The Lakers and Bryant begin their longest trip of the season, an eight-game, 13-day trip, Tuesday night in his hometown of Philadelphia. And Bryant knows there could be some ceremonies for him throughout the trip.

But don’t expect Bryant to start crying for the world to see.

“It’s not going to happen on the court,” Bryant said Sunday night, smiling, then laughing. “Ain’t going to happen there, man. But if I said I wasn’t getting a little emotional about it, I’d be lying. It’s a little different internally than when you actually voice it, now it’s out there. There’s a certain level of finality to it that adds a little more.


“The coolest thing is the blessings that I’ve received from other players. They say thank you for the inspiration, thank you for the lessons, the mentality. Those things honestly mean the most to me. That respect from my peers, there’s nothing in the world that can top that.”

This trip has the potential to be draining for Bryant, and it will be up to Lakers Coach Byron Scott to keep a close eye on the 37-year-old guard.

Scott said it “might be impossible” for Bryant not to be emotionally spent on a trip that has three sets of back-to-back games and five games in seven days.

“I know how focused he is and I know how dedicated he is to making sure he’s ready for every game,” Scott said. “But with this announcement and going on this road trip, it might be impossible to keep him from being mentally drained at times, as well as physically drained. That’s where with the back-to-back games where I really have to watch and make sure that he looks like he’s OK when he’s out there.”

Bryant took some time to reminisce about growing up in Philadelphia.

He talked about playing in the Sonny Hill League, an amateur summer league in that area.
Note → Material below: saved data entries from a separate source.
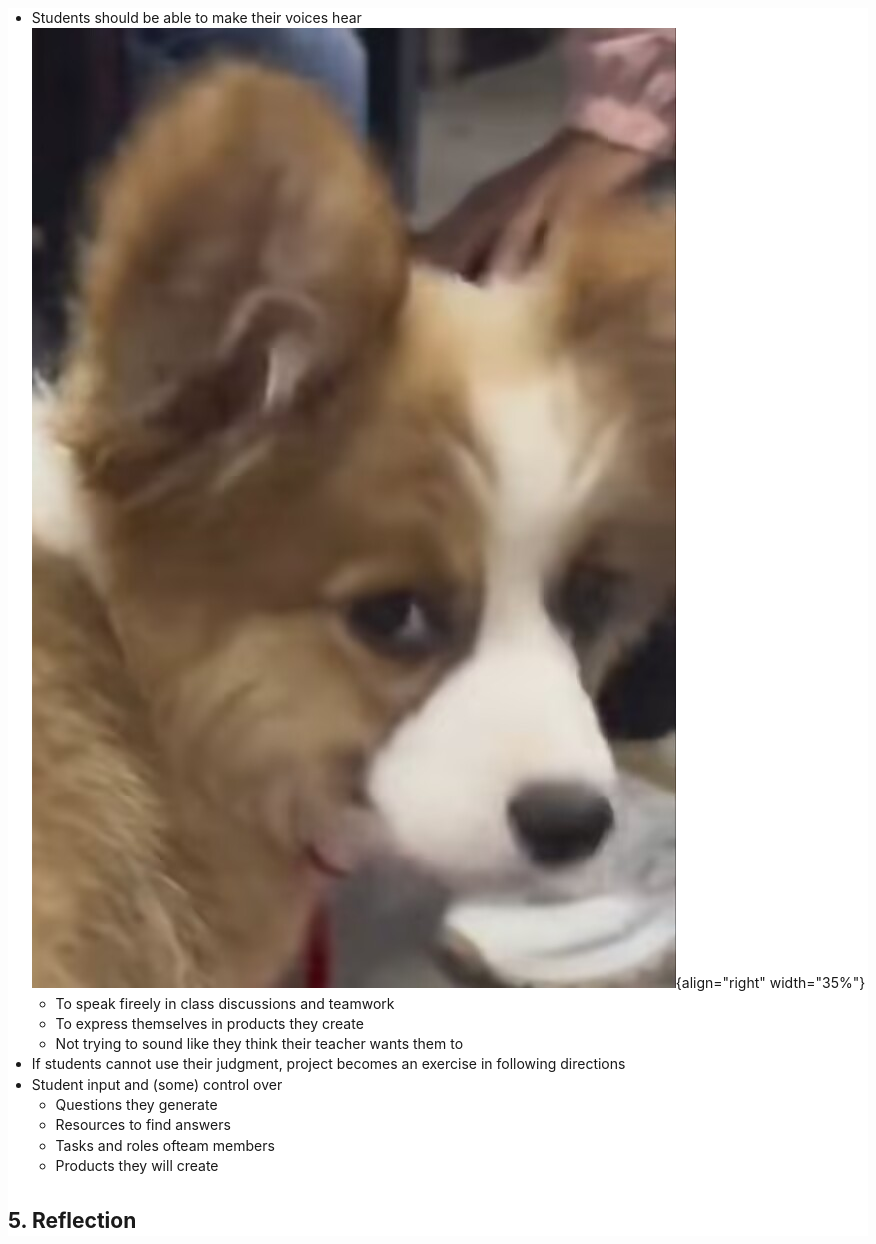 * Students should be able to make their voices hear![小狗.jpg](小狗.jpg){align="right" width="35%"}
    * To speak fireely in class discussions and teamwork
    * To express themselves in products they create
    * Not trying to sound like they think their teacher wants them to
* If students cannot use their judgment, project becomes an exercise in following directions
* Student input and (some) control over
    * Questions they generate
    * Resources to find answers
    * Tasks and roles ofteam members
    * Products they will create
## 5. Reflection
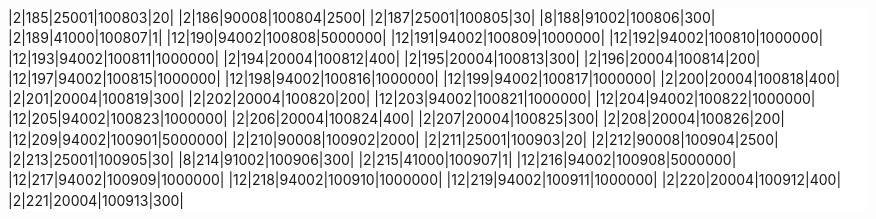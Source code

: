 |2|185|25001|100803|20|
|2|186|90008|100804|2500|
|2|187|25001|100805|30|
|8|188|91002|100806|300|
|2|189|41000|100807|1|
|12|190|94002|100808|5000000|
|12|191|94002|100809|1000000|
|12|192|94002|100810|1000000|
|12|193|94002|100811|1000000|
|2|194|20004|100812|400|
|2|195|20004|100813|300|
|2|196|20004|100814|200|
|12|197|94002|100815|1000000|
|12|198|94002|100816|1000000|
|12|199|94002|100817|1000000|
|2|200|20004|100818|400|
|2|201|20004|100819|300|
|2|202|20004|100820|200|
|12|203|94002|100821|1000000|
|12|204|94002|100822|1000000|
|12|205|94002|100823|1000000|
|2|206|20004|100824|400|
|2|207|20004|100825|300|
|2|208|20004|100826|200|
|12|209|94002|100901|5000000|
|2|210|90008|100902|2000|
|2|211|25001|100903|20|
|2|212|90008|100904|2500|
|2|213|25001|100905|30|
|8|214|91002|100906|300|
|2|215|41000|100907|1|
|12|216|94002|100908|5000000|
|12|217|94002|100909|1000000|
|12|218|94002|100910|1000000|
|12|219|94002|100911|1000000|
|2|220|20004|100912|400|
|2|221|20004|100913|300|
He said he developed his skills on the Tustin Playground in Philadelphia. And he talked about becoming a standout at Lower Merion High, about 30 minutes outside of the city.


“It’s going to be beautiful,” Bryant said about playing his final game in Philadelphia. “So much of my game was developed in Philadelphia. ... Just so many, so many great memories there. It’s going to be a very, very special moment.”

Bryant is averaging 15.2 points per game, the fourth-lowest total of his career, his 30.5% shooting is a career low and his 20.2% three-point shooting is the second-worst of his career.

And Bryant is averaging 31.1 minutes per game, second-most on the team behind Jordan Clarkson (31.6).

Yet, Scott said he won’t alter Bryant’s playing time.

“Just try to keep it the same, but also keep a close watch on him,” Scott said Sunday night after the Lakers lost to Indiana and dropped to 2-14. “I talk to him on a day to day basis, make sure he feels OK, because … I think he wants to play every game as much as possible.

“Games are important, but I’ll also have to watch him when the game is not going on, make sure he’s getting his rest.”